Il leader carismatico ha appena concluso l’intervento di apertura ed è stato sommerso da applausi entusiastici. Particolarmente calorosa l’accoglienza nei settori occupati dagli esponenti del movimento giovanile di questa forza tradizionale che oggi siede nel governo del Paese. L’appuntamento congressuale era molto atteso per le novità che portava in grembo; pochi, tuttavia, anche fra i sodali del numero uno, si attendevano parole di simile determinazione, lucidità, concretezza. Un discorso breve e chiaro: «Ci assumiamo l’impegno a ridurre del 30%, entro il 2020, le nostre emissioni di gas serra. E per il 2050 dovremo tagliare l’equivalente del 100% del nostro contributo all’inquinamento che sta sconvolgendo il clima e la vita sulla Terra». Battimano fragorosi e cori di giubilo.
L’emergenza ecologica è stata il filo conduttore della giornata di apertura del congresso nazionale e resterà il tema di fondo dell’assise politica di questa forza che ha le radici nella storia del movimento operaio. Insomma, Al Gore, presidente americano defraudato, non è solo in questa visione dell’ordine delle priorità.
Gli alleati di governo plaudono. Sorridono i sindacati, ma anche i rappresentanti degli industriali («è fondamentale avere obiettivi precisi per mettere in atto i processi di conversione e adeguamento», dice uno di loro). Idem, ovviamente, le organizzazioni ambientaliste, con l’eccezione di chi non si fida troppo dei politici e invita il leader a precisare come si intenda operare il taglio delle emissioni.
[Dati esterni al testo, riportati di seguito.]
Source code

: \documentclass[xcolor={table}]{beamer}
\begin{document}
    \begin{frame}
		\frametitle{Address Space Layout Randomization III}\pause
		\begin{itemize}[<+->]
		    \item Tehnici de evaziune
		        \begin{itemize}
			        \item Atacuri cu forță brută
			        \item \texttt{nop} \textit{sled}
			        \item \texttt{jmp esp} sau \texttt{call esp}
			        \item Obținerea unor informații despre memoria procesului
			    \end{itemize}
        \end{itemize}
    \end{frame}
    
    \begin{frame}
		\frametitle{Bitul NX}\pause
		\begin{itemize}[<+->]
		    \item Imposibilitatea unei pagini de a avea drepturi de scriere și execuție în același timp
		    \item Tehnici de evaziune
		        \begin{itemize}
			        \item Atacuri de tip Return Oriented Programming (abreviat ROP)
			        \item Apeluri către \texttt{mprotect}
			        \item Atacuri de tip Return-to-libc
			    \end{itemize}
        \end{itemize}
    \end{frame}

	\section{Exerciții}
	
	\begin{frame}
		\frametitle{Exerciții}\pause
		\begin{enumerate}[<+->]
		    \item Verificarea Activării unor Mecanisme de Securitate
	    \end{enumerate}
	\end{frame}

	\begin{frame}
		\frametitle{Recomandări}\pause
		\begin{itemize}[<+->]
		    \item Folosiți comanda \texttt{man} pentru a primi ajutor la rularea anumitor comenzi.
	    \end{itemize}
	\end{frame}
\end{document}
Si teme che il grosso dell’operazione sia solo «nominale», derivante da acquisti nel mercato internazionale delle quote di inquinamento; gli ecologisti chiedono, al contrario, che la riduzione sia frutto di interventi strutturali sull’industria, sull’energia, sui trasporti, sulla mobilità, sull’edilizia. A tarda sera, smaltita la sbornia degli applausi, il capo in persona rassicura gli scettici: nessuna intenzione di cavarcela aprendo il portafogli alla Borsa mondiale dei gas serra, massima risolutezza nell’introdurre anche correttivi radicali nella nostra società.
Una risposta prevedibile (quanto credibile, si vedrà), venuta da un leader che poco prima si era accalorato per spiegare ai delegati che «l’incubo da combattere per i nostri padri politici era il rischio nucleare, l’equilibrio del terrore con i suoi possibili esiti letali; per la nostra generazione quell’incubo è la crisi ecologica che mette in pericolo la vita sul pianeta».
Mentre quella platea si surriscaldava all’idea di raffreddare l’atmosfera terrestre, altrove un altro leader della principale formazione nazionale della sinistra srotolava i fogli del suo sterminato discorso. A un paio di migliaio di chilometri di distanza da Oslo, Piero Fassino intratteneva per un paio d’ore la platea fiorentina dell’ultimo congresso dei Ds. Un un intervento denso di frasi pregnanti, destinate a scolpire gli annali dell’umanità. Tipo: «Il futuro nostro e dei nostri figli dipende da noi, dalla storia che sapremo narrare, ma soprattutto dalla storia che sapremo scrivere». Oppure: «E che al Partito democratico deve essere finalizzata ogni nostra iniziativa, a partire dalla prossima stagione delle Feste de L’Unità che dovranno essere le “Feste della doppia U: Unità e Ulivo”».
L’intervento, fitto di riferimenti seri al raccapricciante dibattito politico del cortile italiano e alla sua paludosa classe dirigente che replica se stessa (fumose analisi del quadro partitico, alchimie dell’ennesima riforma elettorale e altre manovre di piccolo cabotaggio), ha riservato circa dieci righe (una trentina di secondi) alla questione ecologica, sorvolando naturalmente sui suoi riflessi economici e sociali.
Sorge spontanea una domanda: sarà anche per questo che il partito laburista norvegese di Jens Stoltenberg veleggia al 33% dei consensi e i Ds in via di scioglimento di Piero Fassino ne raggiungono a malapena la metà?